The constant and unpredictable movement of the variegated plants in air currents. The gloom of light loss and the sudden emergence of highlights, liquid light across surface creating shade and drama. Thick cloud conceals absorbs blankets a haze is on this outside. Step inside to electric power up artificial light. Switch on switch off. Rock that switch in anticipation of instant response. The lights aren’t working I can’t see a thing. The loss of light and life. Enough, more than enough. Hold it up to the light. Turn around. You look so good in purple orange blue. You look great. Thanks. How do I look? It’s 100% cotton spun woven and then dip dyed with this, this, this purple liquid. Wash separately at 30 degrees.
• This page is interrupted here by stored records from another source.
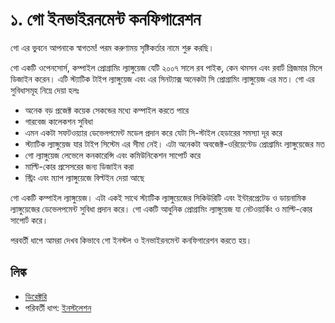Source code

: # ১. গো ইনভাইরনমেন্ট কনফিগারেশন

গো এর ভুবনে আপনাকে স্বাগতম! পরম করুণাময় সৃষ্টিকর্তার নামে শুরু করছি।

গো একটি ওপেনসোর্স, কম্পাইল প্রোগ্রামিং ল্যাঙ্গুয়েজ যেটি ২০০৭ সালে রব পাইক, কেন থমসন এবং রবার্ট গ্রিজমার মিলে ডিজাইন করেন। এটি স্ট্যাটিক টাইপ ল্যাঙ্গুয়েজ এবং এর সিনট্যাক্স অনেকটা সি প্রোগ্রামিং ল্যাঙ্গুয়েজ এর মত। গো এর সুবিধাসমূহ নিম্নে দেয়া হলঃ

- অনেক বড় প্রজেক্ট কয়েক সেকন্ডের মধ্যে কম্পাইল করতে পারে
- গারবেজ কালেকশন সুবিধা
- এমন একটা সফটওয়্যার ডেভেলপমেন্ট মডেল প্রদান করে যেটা সি-স্টাইল হেডারের সমস্যা দূর করে
- স্ট্যাটিক ল্যাঙ্গুয়েজ যার টাইপ সিস্টেম এর সীমা নেই। এটা অনেকটা অবজেক্ট-ওরিয়েণ্টেড প্রোগ্রামিং ল্যাঙ্গুয়েজের মত
- গো ল্যাঙ্গুয়েজ লেভেলে কনকারেন্সি এবং কমিউনিকেশন সাপোর্ট করে
- মাল্টি-কোর প্রসেসরের জন্য ডিজাইন করা
- স্ট্রিং এবং ম্যাপ ল্যাঙ্গুয়েজে বিল্টইন দেয়া আছে

গো একটি কম্পাইল ল্যাঙ্গুয়েজ। এটা একই সাথে স্ট্যাটিক ল্যাঙ্গুয়েজের সিকিউরিটি এবং ইন্টারপ্রেটেড ও ডায়নামিক ল্যাঙ্গুয়েজের ডেভেলপমেন্ট সুবিধা প্রদান করে। গো একটি আধুনিক প্রোগ্রামিং ল্যাঙ্গুয়েজ যা নেটওয়ার্কিং ও মাল্টি-কোর সাপোর্ট করে।


পরবর্তী ধাপে আমরা দেখব কিভাবে গো ইনস্টল ও ইনভাইরনমেন্ট কনফিগারেশন করতে হয়।

## লিঙ্ক

- [ডিরেক্টরি](preface.md)
- পরিবর্তী ধাপ: [ইনস্টলেশন](01.1.md)
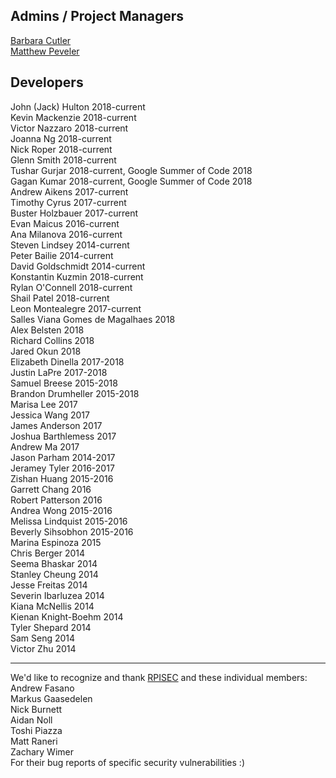 ## Admins / Project Managers
[Barbara Cutler](http://www.cs.rpi.edu/~cutler/)  
[Matthew Peveler](http://mpeveler.com/)  

## Developers
John (Jack) Hulton 2018-current  
Kevin Mackenzie 2018-current  
Victor Nazzaro 2018-current  
Joanna Ng 2018-current  
Nick Roper 2018-current  
Glenn Smith 2018-current  
Tushar Gurjar 2018-current, Google Summer of Code 2018  
Gagan Kumar  2018-current, Google Summer of Code 2018  
Andrew Aikens 2017-current  
Timothy Cyrus 2017-current  
Buster Holzbauer 2017-current  
Evan Maicus 2016-current  
Ana Milanova 2016-current  
Steven Lindsey 2014-current  
Peter Bailie 2014-current  
David Goldschmidt 2014-current  
Konstantin Kuzmin 2018-current  
Rylan O'Connell 2018-current  
Shail Patel 2018-current  
Leon Montealegre 2017-current  
Salles Viana Gomes de Magalhaes 2018  
Alex Belsten 2018  
Richard Collins 2018  
Jared Okun 2018  
Elizabeth Dinella 2017-2018  
Justin LaPre 2017-2018  
Samuel Breese 2015-2018  
Brandon Drumheller 2015-2018  
Marisa Lee 2017  
Jessica Wang 2017  
James Anderson 2017  
Joshua Barthlemess 2017  
Andrew Ma 2017  
Jason Parham 2014-2017  
Jeramey Tyler 2016-2017  
Zishan Huang 2015-2016  
Garrett Chang 2016  
Robert Patterson 2016  
Andrea Wong 2015-2016  
Melissa Lindquist 2015-2016  
Beverly Sihsobhon 2015-2016  
Marina Espinoza 2015  
Chris Berger 2014  
Seema Bhaskar 2014  
Stanley Cheung 2014  
Jesse Freitas 2014  
Severin Ibarluzea 2014  
Kiana McNellis 2014  
Kienan Knight-Boehm 2014  
Tyler Shepard 2014  
Sam Seng 2014  
Victor Zhu 2014  

------------------------------
We'd like to recognize and thank [RPISEC](https://rpis.ec/) and these individual members:  
Andrew Fasano  
Markus Gaasedelen    
Nick Burnett  
Aidan Noll  
Toshi Piazza  
Matt Raneri  
Zachary Wimer  
For their bug reports of specific security vulnerabilities :)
How clever of them to create blue chrysanthemums and green tulips. 

The once evocative paint names, like Vintage Chandelier, Natural Calico or Delicate Seashell, are replaced by numbers, using a variant of the BS system. The painting of interiors and exteriors is considered crass, and avoided in favour of revealing the essence of surface matter. We admire and desire unpainted plaster and timber. Many paint producers are facing bankruptcy. We no longer choose cars for their colour, their enamel is automatically sprayed with variations of the rainbow stripes of the LGBTQ flag. The subtlety of the spectrum stays as the in-between, dissolved, the cross-faded. Pigmented paints become irrelevant, garish and unhelpful as a counterbalance to an essence of being that incorporates light and darkness. Pain and paint are such close neighbours.

She walks back to the tripod and switches off the camera.